Sometimes, these drivers work together – for example, a flight that is efficient, that takes a direct route and uses a fuel-efficient trajectory, will not only cost less but will also have less of an impact on the environment. However, in other cases a compromise is required, such as between the need for capacity and the cost of the service.
Another aspect of ATM is that investment is often made by one part of the sector – but with the benefits or costs impacting another part. As an example, if an ANSP focuses on containing its own internal costs and this results in significant delays and longer, less efficient flights, then the cost of those delays and the extra fuel bills falls mainly on the airlines.

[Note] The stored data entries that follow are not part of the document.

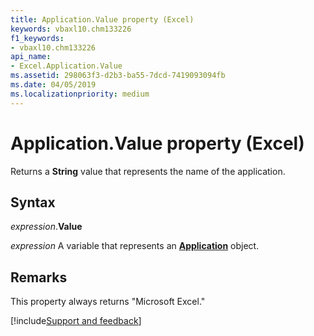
 ```yaml
---
title: Application.Value property (Excel)
keywords: vbaxl10.chm133226
f1_keywords:
- vbaxl10.chm133226
api_name:
- Excel.Application.Value
ms.assetid: 298063f3-d2b3-ba55-7dcd-7419093094fb
ms.date: 04/05/2019
ms.localizationpriority: medium
---
```



# Application.Value property (Excel)

Returns a **String** value that represents the name of the application.


## Syntax

_expression_.**Value**

_expression_ A variable that represents an **[Application](Excel.Application(object).md)** object.


## Remarks

This property always returns "Microsoft Excel."




[!include[Support and feedback](~/includes/feedback-boilerplate.md)]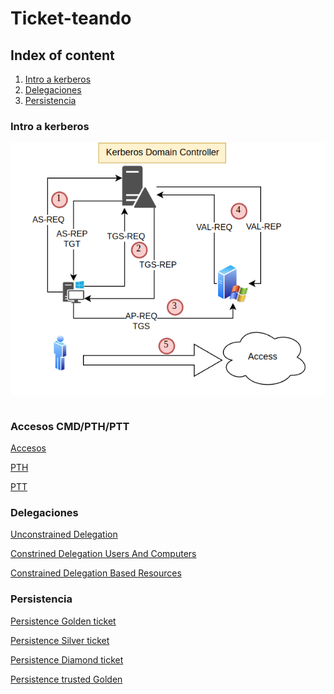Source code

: # Ticket-teando

## Index of content

  1. [Intro a kerberos](#intro-a-kerberos)
  2. [Delegaciones](#delegaciones)
  3. [Persistencia](#persistencia)

### Intro a kerberos

![Kerberos](KDC_schema.png)

```
```

### Accesos CMD/PTH/PTT

[Accesos](Accesos.md)

[PTH](pth.md)

[PTT](ptt.md)

### Delegaciones

[Unconstrained Delegation](Unconstrined_Delegation.md)

[Constrined Delegation Users And Computers](Constrained_Delegation.md)

[Constrained Delegation Based Resources](Resources_Constrained_Based_delegation.md)

### Persistencia

[Persistence Golden ticket](Persistence_GOlden_Ticket.md)

[Persistence Silver ticket](Persistence_Silver_Ticket.md)

[Persistence Diamond ticket](Persistence_Diamond_Ticket.md)

[Persistence trusted Golden](Persistence_trusted_forest.md)


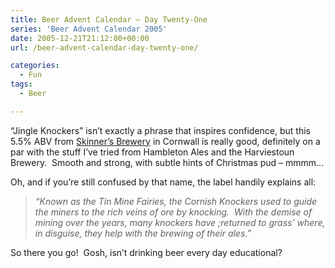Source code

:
 ```yaml
---
title: Beer Advent Calendar – Day Twenty-One
series: 'Beer Advent Calendar 2005'
date: 2005-12-21T21:12:00+00:00
url: /beer-advent-calendar-day-twenty-one/

categories:
  - Fun
tags:
  - Beer

---
```

&#8220;Jingle Knockers&#8221; isn’t exactly a phrase that inspires confidence, but this 5.5% ABV from [Skinner’s Brewery][1] in Cornwall is really good, definitely on a par with the stuff I’ve tried from Hambleton Ales and the Harviestoun Brewery.  Smooth and strong, with subtle hints of Christmas pud &#8211; mmmm&#8230;

Oh, and if you’re still confused by that name, the label handily explains all:

> _&#8220;Known as the Tin Mine Fairies, the Cornish Knockers used to guide the miners to the rich veins of ore by knocking.  With the demise of mining over the years, many knockers have ;returned to grass’ where, in disguise, they help with the brewing of their ales.&#8221;_

So there you go!  Gosh, isn’t drinking beer every day educational?

 [1]: http://www.skinnersbrewery.com/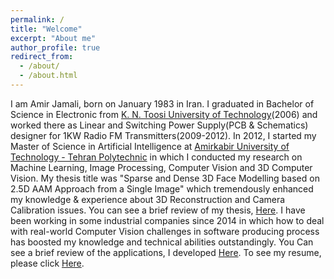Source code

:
 ```yaml
---
permalink: /
title: "Welcome"
excerpt: "About me"
author_profile: true
redirect_from: 
  - /about/
  - /about.html
---
```


I am Amir Jamali, born on January 1983 in Iran. I graduated in Bachelor of Science in Electronic from [K. N. Toosi University of Technology](http://en.kntu.ac.ir/)(2006) and worked there as Linear and Switching Power Supply(PCB & Schematics) designer for 1KW Radio FM Transmitters(2009-2012).
In 2012, I started my Master of Science in Artificial Intelligence at [Amirkabir University of Technology - Tehran Polytechnic](http://aut.ac.ir/aut/) in which I conducted my research on Machine Learning, Image Processing, Computer Vision and 3D Computer Vision. My thesis title was "Sparse and Dense 3D Face Modelling based on 2.5D AAM Approach from a Single Image" which tremendously enhanced my knowledge & experience about 3D Reconstruction and Camera Calibration issues. You can see a brief review of my thesis, [Here](https://amir-jamali.github.io/files/Msc_Thesis.pdf).
I have been working in some industrial companies since 2014 in which how to deal with real-world Computer Vision challenges in software producing process has boosted my knowledge and technical abilities outstandingly.
You Can see a brief review of the applications, I developed [Here](https://amir-jamali.github.io/files/Professional_Project.pdf).
To see my resume, please click [Here](https://amir-jamali.github.io/files/My_CV.pdf).

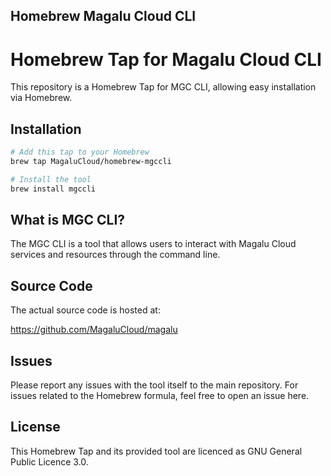 ## Homebrew Magalu Cloud CLI

# Homebrew Tap for Magalu Cloud CLI

This repository is a Homebrew Tap for MGC CLI, allowing easy installation via Homebrew.

## Installation

```bash
# Add this tap to your Homebrew
brew tap MagaluCloud/homebrew-mgccli

# Install the tool
brew install mgccli
```

## What is MGC CLI?

The MGC CLI is a tool that allows users to interact with Magalu Cloud services and resources through the command line.

## Source Code

The actual source code is hosted at:

https://github.com/MagaluCloud/magalu

## Issues

Please report any issues with the tool itself to the main repository. For issues related to the Homebrew formula, feel free to open an issue here.

## License

This Homebrew Tap and its provided tool are licenced as GNU General Public Licence 3.0.
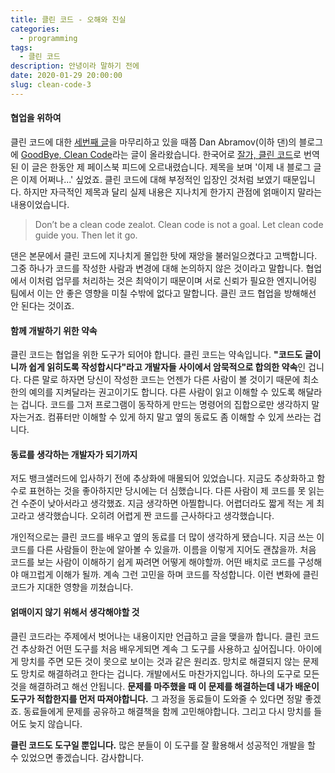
 ```yaml
---
title: 클린 코드 - 오해와 진실
categories:
  - programming
tags:
  - 클린 코드
description: 안녕이라 말하기 전에
date: 2020-01-29 20:00:00
slug: clean-code-3
---
```


#### 협업을 위하여

클린 코드에 대한 [세번째 글](/clean-code-2)을 마무리하고 있을 때쯤 Dan Abramov(이하 댄)의 블로그에 [GoodBye, Clean Code](https://overreacted.io/goodbye-clean-code/)라는 글이 올라왔습니다. 한국어로 [잘가, 클린 코드](https://overreacted.io/ko/goodbye-clean-code/)로 번역된 이 글은 한동안 제 페이스북 피드에 오르내렸습니다. 제목을 보며 '이제 내 블로그 글은 이제 어쩌나...' 싶었죠. 클린 코드에 대해 부정적인 입장인 것처럼 보였기 때문입니다. 하지만 자극적인 제목과 달리 실제 내용은 지나치게 한가지 관점에 얽매이지 말라는 내용이었습니다.

> Don’t be a clean code zealot. Clean code is not a goal.
> Let clean code guide you. Then let it go.

댄은 본문에서 클린 코드에 지나치게 몰입한 탓에 재앙을 불러일으켰다고 고백합니다. 그중 하나가 코드를 작성한 사람과 변경에 대해 논의하지 않은 것이라고 말합니다. 협업에서 이처럼 업무를 처리하는 것은 최악이기 때문이며 서로 신뢰가 필요한 엔지니어링 팀에서 이는 안 좋은 영향을 미칠 수밖에 없다고 말합니다. 클린 코드 협업을 방해해선 안 된다는 것이죠.

#### 함께 개발하기 위한 약속

클린 코드는 협업을 위한 도구가 되어야 합니다. 클린 코드는 약속입니다. **"코드도 글이니까 쉽게 읽히도록 작성합시다"라고 개발자들 사이에서 암묵적으로 합의한 약속**인 겁니다. 다른 말로 하자면 당신이 작성한 코드는 언젠가 다른 사람이 볼 것이기 때문에 최소한의 예의를 지켜달라는 권고이기도 합니다. 다른 사람이 읽고 이해할 수 있도록 해달라는 겁니다. 코드를 그저 프로그램이 동작하게 만드는 명령어의 집합으로만 생각하지 말자는거죠. 컴퓨터만 이해할 수 있게 하지 말고 옆의 동료도 좀 이해할 수 있게 쓰라는 겁니다.

#### 동료를 생각하는 개발자가 되기까지

저도 뱅크샐러드에 입사하기 전에 추상화에 매몰되어 있었습니다. 지금도 추상화하고 함수로 표현하는 것을 좋아하지만 당시에는 더 심했습니다. 다른 사람이 제 코드를 못 읽는 건 수준이 낮아서라고 생각했죠. 지금 생각하면 아찔합니다. 어렵더라도 짧게 적는 게 최고라고 생각했습니다. 오히려 어렵게 짠 코드를 근사하다고 생각했습니다.

개인적으로는 클린 코드를 배우고 옆의 동료를 더 많이 생각하게 됐습니다. 지금 쓰는 이 코드를 다른 사람들이 한눈에 알아볼 수 있을까. 이름을 이렇게 지어도 괜찮을까. 처음 코드를 보는 사람이 이해하기 쉽게 짜려면 어떻게 해야할까. 어떤 배치로 코드를 구성해야 매끄럽게 이해가 될까. 계속 그런 고민을 하며 코드를 작성합니다. 이런 변화에 클린 코드가 지대한 영향을 끼쳤습니다.

#### 얽매이지 않기 위해서 생각해야할 것

클린 코드라는 주제에서 벗어나는 내용이지만 언급하고 글을 맺을까 합니다. 클린 코드건 추상화건 어떤 도구를 처음 배우게되면 계속 그 도구를 사용하고 싶어집니다. 아이에게 망치를 주면 모든 것이 못으로 보이는 것과 같은 원리죠. 망치로 해결되지 않는 문제도 망치로 해결하려고 한다는 겁니다. 개발에서도 마찬가지입니다. 하나의 도구로 모든 것을 해결하려고 해선 안됩니다. **문제를 마주했을 때 이 문제를 해결하는데 내가 배운이 도구가 적합한지를 먼저 따져야합니다.** 그 과정을 동료들이 도와줄 수 있다면 정말 좋겠죠. 동료들에게 문제를 공유하고 해결책을 함께 고민해야합니다. 그리고 다시 망치를 들어도 늦지 않습니다.

**클린 코드도 도구일 뿐입니다.** 많은 분들이 이 도구를 잘 활용해서 성공적인 개발을 할 수 있었으면 좋겠습니다. 감사합니다.
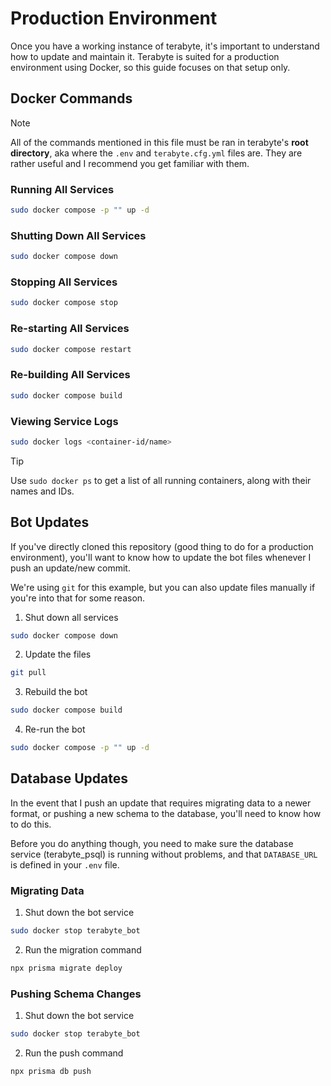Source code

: # Production Environment

Once you have a working instance of terabyte, it's important to understand how to update and maintain it. Terabyte is suited for a production environment using Docker, so this guide focuses on that setup only.

## Docker Commands

> [!NOTE]
> All of the commands mentioned in this file must be ran in terabyte's **root directory**, aka where the `.env` and `terabyte.cfg.yml` files are. They are rather useful and I recommend you get familiar with them.

### Running All Services

```bash
sudo docker compose -p "" up -d
```

### Shutting Down All Services

```bash
sudo docker compose down
```

### Stopping All Services

```bash
sudo docker compose stop
```

### Re-starting All Services

```bash
sudo docker compose restart
```

### Re-building All Services

```bash
sudo docker compose build
```

### Viewing Service Logs

```bash
sudo docker logs <container-id/name>
```

> [!TIP]
> Use `sudo docker ps` to get a list of all running containers, along with their names and IDs.

## Bot Updates

If you've directly cloned this repository (good thing to do for a production environment), you'll want to know how to update the bot files whenever I push an update/new commit.

We're using `git` for this example, but you can also update files manually if you're into that for some reason.

1. Shut down all services

```bash
sudo docker compose down
```

2. Update the files

```bash
git pull
```

3. Rebuild the bot

```bash
sudo docker compose build
```

4. Re-run the bot

```bash
sudo docker compose -p "" up -d
```

## Database Updates

In the event that I push an update that requires migrating data to a newer format, or pushing a new schema to the database, you'll need to know how to do this.

Before you do anything though, you need to make sure the database service (terabyte_psql) is running without problems, and that `DATABASE_URL` is defined in your `.env` file.

### Migrating Data

1. Shut down the bot service

```bash
sudo docker stop terabyte_bot
```

2. Run the migration command

```bash
npx prisma migrate deploy
```

### Pushing Schema Changes

1. Shut down the bot service

```bash
sudo docker stop terabyte_bot
```

2. Run the push command

```bash
npx prisma db push
```
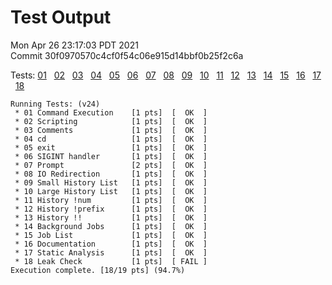 # Test Output

Mon Apr 26 23:17:03 PDT 2021  
Commit 30f0970570c4cf0f54c06e915d14bbf0b25f2c6a  

Tests: [01](./outputs/01.md) &nbsp;
[02](./outputs/02.md) &nbsp;
[03](./outputs/03.md) &nbsp;
[04](./outputs/04.md) &nbsp;
[05](./outputs/05.md) &nbsp;
[06](./outputs/06.md) &nbsp;
[07](./outputs/07.md) &nbsp;
[08](./outputs/08.md) &nbsp;
[09](./outputs/09.md) &nbsp;
[10](./outputs/10.md) &nbsp;
[11](./outputs/11.md) &nbsp;
[12](./outputs/12.md) &nbsp;
[13](./outputs/13.md) &nbsp;
[14](./outputs/14.md) &nbsp;
[15](./outputs/15.md) &nbsp;
[16](./outputs/16.md) &nbsp;
[17](./outputs/17.md) &nbsp;
[18](./outputs/18.md) &nbsp;

```
Running Tests: (v24)
 * 01 Command Execution    [1 pts]  [  OK  ]
 * 02 Scripting            [1 pts]  [  OK  ]
 * 03 Comments             [1 pts]  [  OK  ]
 * 04 cd                   [1 pts]  [  OK  ]
 * 05 exit                 [1 pts]  [  OK  ]
 * 06 SIGINT handler       [1 pts]  [  OK  ]
 * 07 Prompt               [2 pts]  [  OK  ]
 * 08 IO Redirection       [1 pts]  [  OK  ]
 * 09 Small History List   [1 pts]  [  OK  ]
 * 10 Large History List   [1 pts]  [  OK  ]
 * 11 History !num         [1 pts]  [  OK  ]
 * 12 History !prefix      [1 pts]  [  OK  ]
 * 13 History !!           [1 pts]  [  OK  ]
 * 14 Background Jobs      [1 pts]  [  OK  ]
 * 15 Job List             [1 pts]  [  OK  ]
 * 16 Documentation        [1 pts]  [  OK  ]
 * 17 Static Analysis      [1 pts]  [  OK  ]
 * 18 Leak Check           [1 pts]  [ FAIL ]
Execution complete. [18/19 pts] (94.7%)

```

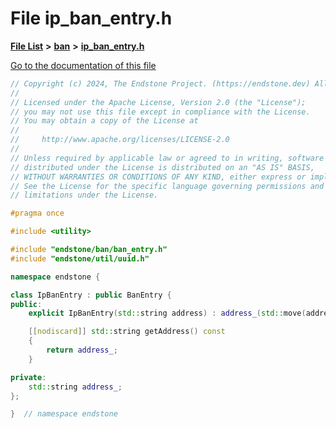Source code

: 

# File ip\_ban\_entry.h

[**File List**](files.md) **>** [**ban**](dir_f1b1f2e9abb31749ef58cd98f22bcd78.md) **>** [**ip\_ban\_entry.h**](ip__ban__entry_8h.md)

[Go to the documentation of this file](ip__ban__entry_8h.md)


```C++
// Copyright (c) 2024, The Endstone Project. (https://endstone.dev) All Rights Reserved.
//
// Licensed under the Apache License, Version 2.0 (the "License");
// you may not use this file except in compliance with the License.
// You may obtain a copy of the License at
//
//     http://www.apache.org/licenses/LICENSE-2.0
//
// Unless required by applicable law or agreed to in writing, software
// distributed under the License is distributed on an "AS IS" BASIS,
// WITHOUT WARRANTIES OR CONDITIONS OF ANY KIND, either express or implied.
// See the License for the specific language governing permissions and
// limitations under the License.

#pragma once

#include <utility>

#include "endstone/ban/ban_entry.h"
#include "endstone/util/uuid.h"

namespace endstone {

class IpBanEntry : public BanEntry {
public:
    explicit IpBanEntry(std::string address) : address_(std::move(address)) {}

    [[nodiscard]] std::string getAddress() const
    {
        return address_;
    }

private:
    std::string address_;
};

}  // namespace endstone
```


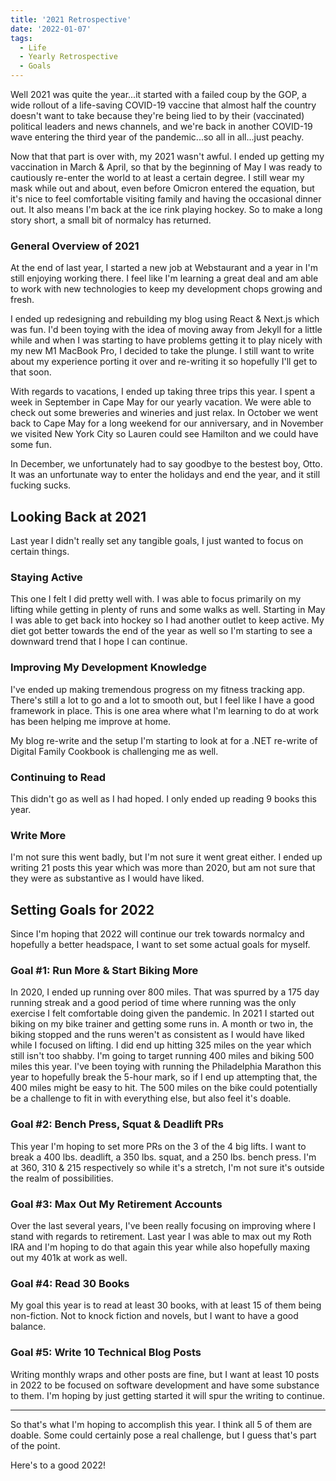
 ```yaml
---
title: '2021 Retrospective'
date: '2022-01-07'
tags:
  - Life
  - Yearly Retrospective
  - Goals
---
```


Well 2021 was quite the year...it started with a failed coup by the GOP, a wide rollout of a life-saving COVID-19 vaccine that almost half the country doesn't want to take because they're being lied to by their (vaccinated) political leaders and news channels, and we're back in another COVID-19 wave entering the third year of the pandemic...so all in all...just peachy.
<!-- excerpt -->

Now that that part is over with, my 2021 wasn't awful. I ended up getting my vaccination in March & April, so that by the beginning of May I was ready to cautiously re-enter the world to at least a certain degree. I still wear my mask while out and about, even before Omicron entered the equation, but it's nice to feel comfortable visiting family and having the occasional dinner out. It also means I'm back at the ice rink playing hockey. So to make a long story short, a small bit of normalcy has returned.

### General Overview of 2021

At the end of last year, I started a new job at Webstaurant and a year in I'm still enjoying working there. I feel like I'm learning a great deal and am able to work with new technologies to keep my development chops growing and fresh.

I ended up redesigning and rebuilding my blog using React & Next.js which was fun. I'd been toying with the idea of moving away from Jekyll for a little while and when I was starting to have problems getting it to play nicely with my new M1 MacBook Pro, I decided to take the plunge. I still want to write about my experience porting it over and re-writing it so hopefully I'll get to that soon.

With regards to vacations, I ended up taking three trips this year. I spent a week in September in Cape May for our yearly vacation. We were able to check out some breweries and wineries and just relax. In October we went back to Cape May for a long weekend for our anniversary, and in November we visited New York City so Lauren could see Hamilton and we could have some fun.

In December, we unfortunately had to say goodbye to the bestest boy, Otto. It was an unfortunate way to enter the holidays and end the year, and it still fucking sucks.

## Looking Back at 2021

Last year I didn't really set any tangible goals, I just wanted to focus on certain things.

### Staying Active

This one I felt I did pretty well with. I was able to focus primarily on my lifting while getting in plenty of runs and some walks as well. Starting in May I was able to get back into hockey so I had another outlet to keep active. My diet got better towards the end of the year as well so I'm starting to see a downward trend that I hope I can continue.

### Improving My Development Knowledge

I've ended up making tremendous progress on my fitness tracking app. There's still a lot to go and a lot to smooth out, but I feel like I have a good framework in place. This is one area where what I'm learning to do at work has been helping me improve at home.

My blog re-write and the setup I'm starting to look at for a .NET re-write of Digital Family Cookbook is challenging me as well.

### Continuing to Read

This didn't go as well as I had hoped. I only ended up reading 9 books this year.

### Write More

I'm not sure this went badly, but I'm not sure it went great either. I ended up writing 21 posts this year which was more than 2020, but am not sure that they were as substantive as I would have liked.

## Setting Goals for 2022

Since I'm hoping that 2022 will continue our trek towards normalcy and hopefully a better headspace, I want to set some actual goals for myself.

### Goal #1: Run More & Start Biking More

In 2020, I ended up running over 800 miles. That was spurred by a 175 day running streak and a good period of time where running was the only exercise I felt comfortable doing given the pandemic. In 2021 I started out biking on my bike trainer and getting some runs in. A month or two in, the biking stopped and the runs weren't as consistent as I would have liked while I focused on lifting. I did end up hitting 325 miles on the year which still isn't too shabby. I'm going to target running 400 miles and biking 500 miles this year. I've been toying with running the Philadelphia Marathon this year to hopefully break the 5-hour mark, so if I end up attempting that, the 400 miles might be easy to hit. The 500 miles on the bike could potentially be a challenge to fit in with everything else, but also feel it's doable.

### Goal #2: Bench Press, Squat & Deadlift PRs

This year I'm hoping to set more PRs on the 3 of the 4 big lifts. I want to break a 400 lbs. deadlift, a 350 lbs. squat, and a 250 lbs. bench press. I'm at 360, 310 & 215 respectively so while it's a stretch, I'm not sure it's outside the realm of possibilities.

### Goal #3: Max Out My Retirement Accounts

Over the last several years, I've been really focusing on improving where I stand with regards to retirement. Last year I was able to max out my Roth IRA and I'm hoping to do that again this year while also hopefully maxing out my 401k at work as well.

### Goal #4: Read 30 Books

My goal this year is to read at least 30 books, with at least 15 of them being non-fiction. Not to knock fiction and novels, but I want to have a good balance.

### Goal #5: Write 10 Technical Blog Posts

Writing monthly wraps and other posts are fine, but I want at least 10 posts in 2022 to be focused on software development and have some substance to them. I'm hoping by just getting started it will spur the writing to continue.

---

So that's what I'm hoping to accomplish this year. I think all 5 of them are doable. Some could certainly pose a real challenge, but I guess that's part of the point.

Here's to a good 2022!
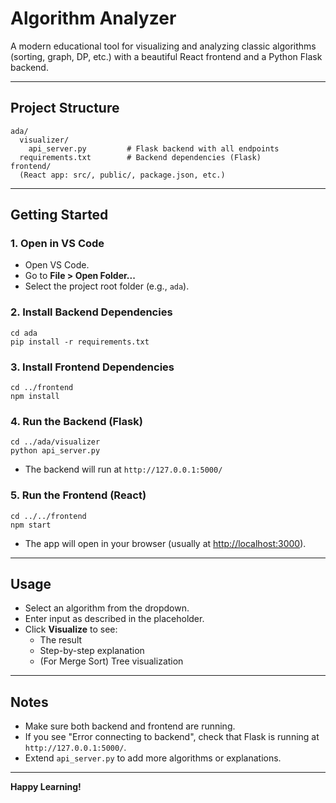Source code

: # Algorithm Analyzer

A modern educational tool for visualizing and analyzing classic algorithms (sorting, graph, DP, etc.) with a beautiful React frontend and a Python Flask backend.

---

## Project Structure

```
ada/
  visualizer/
    api_server.py         # Flask backend with all endpoints
  requirements.txt        # Backend dependencies (Flask)
frontend/
  (React app: src/, public/, package.json, etc.)
```

---

## Getting Started

### 1. Open in VS Code
- Open VS Code.
- Go to **File > Open Folder...**
- Select the project root folder (e.g., `ada`).

### 2. Install Backend Dependencies
```
cd ada
pip install -r requirements.txt
```

### 3. Install Frontend Dependencies
```
cd ../frontend
npm install
```

### 4. Run the Backend (Flask)
```
cd ../ada/visualizer
python api_server.py
```
- The backend will run at `http://127.0.0.1:5000/`

### 5. Run the Frontend (React)
```
cd ../../frontend
npm start
```
- The app will open in your browser (usually at [http://localhost:3000](http://localhost:3000)).

---

## Usage
- Select an algorithm from the dropdown.
- Enter input as described in the placeholder.
- Click **Visualize** to see:
  - The result
  - Step-by-step explanation
  - (For Merge Sort) Tree visualization

---

## Notes
- Make sure both backend and frontend are running.
- If you see "Error connecting to backend", check that Flask is running at `http://127.0.0.1:5000/`.
- Extend `api_server.py` to add more algorithms or explanations.

---

**Happy Learning!**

EUROCONTROL’s independent Performance Review Commission provides an excellent insight into some of the tensions that arise – see the recently published 2024 Performance Review Report, which highlighted the long- term impact of focusing on cutting costs.
What is needed is a joined-up approach, looking at the entire Network and considering the impact on all the stakeholders, not just the individual organisation making the decision.
We see this not only at the level of investment strategy but also when making tactical and operational decisions. Indeed, a central theme of the work of the EUROCONTROL Network Manager is “Think Network” – taking into account the impact on all the other stakeholders in the system, for example when deciding on staffing levels for the first rotation of the day or reacting to bad weather. If necessary, regulation should encourage and reinforce such a holistic approach.
We also need to ensure that our investment plans reflect not just the current position but also the position years ahead. Although we are striving to speed up the process, it is still the case that new systems take a long time to be put into operation safely. And we are acutely aware that it takes years to recruit and train new air traffic controllers.
We are now 25 years away from 2050, the date for which we have set the target of aviation achieving Net Zero, despite 50% more traffic and also new types of traffic, such as drones and higher airspace operations. It seems a long way away but we need to be taking action now. To achieve our goals will take more than a single step – it will be a series of major changes, each one challenging and each one urgent.
For instance, it is clear that sustainable aviation fuel (SAF) will be a major part of getting to Net Zero. That means investment by the aircraft manufacturers, by the engine manufacturers, by the airports and also by the fuel companies. But we can also see that the required level of investment – to provide enough SAF at a realistic price – means that there needs to be demand for SAF. The current experience is that the push for that demand is not coming from airline passengers and it will only happen through regulation.
Overall, it’s not an easy time to be investing in the future. The pandemic had a massive financial impact on the entire aviation industry and we are still feeling the effects. But investment, taking a long-term view, is vital because the result of not investing, of making decisions based on short- term costs, will be massively more expensive.